There will be an information session for people interested in participating in York’s delegation to COP15 on Nov. 4, from 10 to 11am, in 305 York Lanes.

Attending COP15 with official observer status is a boost for York’s reputation as a centre for research into social justice and sustainability, and follows recognition recently given to the Schulich School of Business at York University by the Aspen Institute as the No. 1 business school in the world when it comes to teaching corporate social responsibility and sustainability.

Last April’s conference, Strengthening the Ecojustice Movement: How Will Disenfranchised Peoples Adapt to Climate Change? didn’t draw many members of the public but, says Dawn Bazely, IRIS director, it helped bring the work being done at York to the attention of a select group of international activists who are leading the fight to have the social justice aspects of climate change brought into the discourse at events such as COP15.
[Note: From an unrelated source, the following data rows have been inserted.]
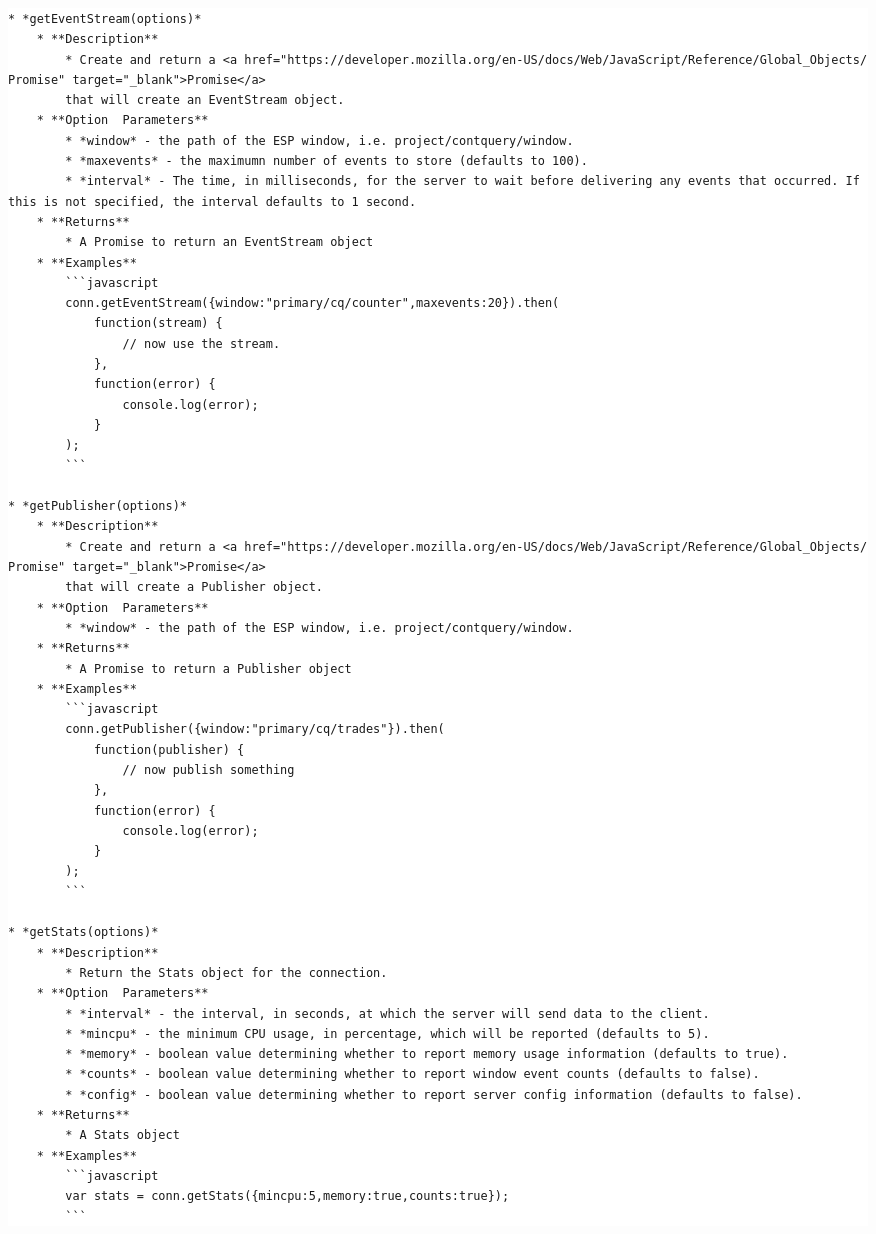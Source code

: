     * *getEventStream(options)*
        * **Description**
            * Create and return a <a href="https://developer.mozilla.org/en-US/docs/Web/JavaScript/Reference/Global_Objects/Promise" target="_blank">Promise</a>
            that will create an EventStream object.
        * **Option  Parameters**
            * *window* - the path of the ESP window, i.e. project/contquery/window.
            * *maxevents* - the maximumn number of events to store (defaults to 100).
            * *interval* - The time, in milliseconds, for the server to wait before delivering any events that occurred. If this is not specified, the interval defaults to 1 second.
        * **Returns**
            * A Promise to return an EventStream object
        * **Examples**
            ```javascript
            conn.getEventStream({window:"primary/cq/counter",maxevents:20}).then(
                function(stream) {
                    // now use the stream.
                },
                function(error) {
                    console.log(error);
                }
            );
            ```

    * *getPublisher(options)*
        * **Description**
            * Create and return a <a href="https://developer.mozilla.org/en-US/docs/Web/JavaScript/Reference/Global_Objects/Promise" target="_blank">Promise</a>
            that will create a Publisher object.
        * **Option  Parameters**
            * *window* - the path of the ESP window, i.e. project/contquery/window.
        * **Returns**
            * A Promise to return a Publisher object
        * **Examples**
            ```javascript
            conn.getPublisher({window:"primary/cq/trades"}).then(
                function(publisher) {
                    // now publish something
                },
                function(error) {
                    console.log(error);
                }
            );
            ```

    * *getStats(options)*
        * **Description**
            * Return the Stats object for the connection.
        * **Option  Parameters**
            * *interval* - the interval, in seconds, at which the server will send data to the client.
            * *mincpu* - the minimum CPU usage, in percentage, which will be reported (defaults to 5).
            * *memory* - boolean value determining whether to report memory usage information (defaults to true).
            * *counts* - boolean value determining whether to report window event counts (defaults to false).
            * *config* - boolean value determining whether to report server config information (defaults to false).
        * **Returns**
            * A Stats object 
        * **Examples**
            ```javascript
            var stats = conn.getStats({mincpu:5,memory:true,counts:true});
            ```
Dawn BazleyLeft: Dawn Bazley, director of IRIS

“We are building on our strengths to highlight the issues that are not often talked about,” says Bazley.

The genesis of the effort for UN observer status was a Canadian International Development Agency-sponsored project, Sister Watersheds (see YFile,  July 14, 2008), which Perkins started in 2002, that linked York and FES with the University of São Paolo and the ECOAR Institute for Citizenship, a highly respected non-governmental organization in Brazil. The education project allowed 15 graduate exchange students to visit each university and created a network of people in both hemispheres working to promote knowledge of climate change. It was that connection that led to the climate justice conference and more important networking opportunities.

In São Paulo last summer, Sheila Embleton, then York’s vice-president academic & provost, and Adrian Shubert, then associate vice-president international, met Miriam Dualibi, director of ECOAR, where plans for the April conference were first made. “Miriam said York should have a conference on climate justice,” says Ellie Perkins. And so it happened. Now the partnership is continuing with the side event at COP15.

Ellie Perkins

Right: Ellie Perkins

“What Miriam told us,” Perkins adds, “was that what you quite often get is wealthy countries telling the global south how things are going to have to be, but many of the messages can’t even be applied in global south countries because people who already have such small ecological footprints can’t actually adapt. They don’t have the capacity to use less energy.” And, Perkins adds, “this whole idea that climate change is going to happen in the future? In fact it is happening for many people in the world right now.”

In addition to a display about the injustices caused by the world’s wealthier inhabitants to the existence of marginalized peoples’, the York team will be mounting an art exhibit documenting how poor people are responding to climate change, with contributions from some of the other observer organizations. The team also plans to work with ECOAR to build a Web portal where community organizations around the world can share stories and information on how they are trying to adapt to climate change.

The fifteenth Conference of the Parties under the United Nations Framework Convention on Climate Change, popularly known as COP15, is taking place in Copenhagen, Denmark, from Dec. 7 to 18.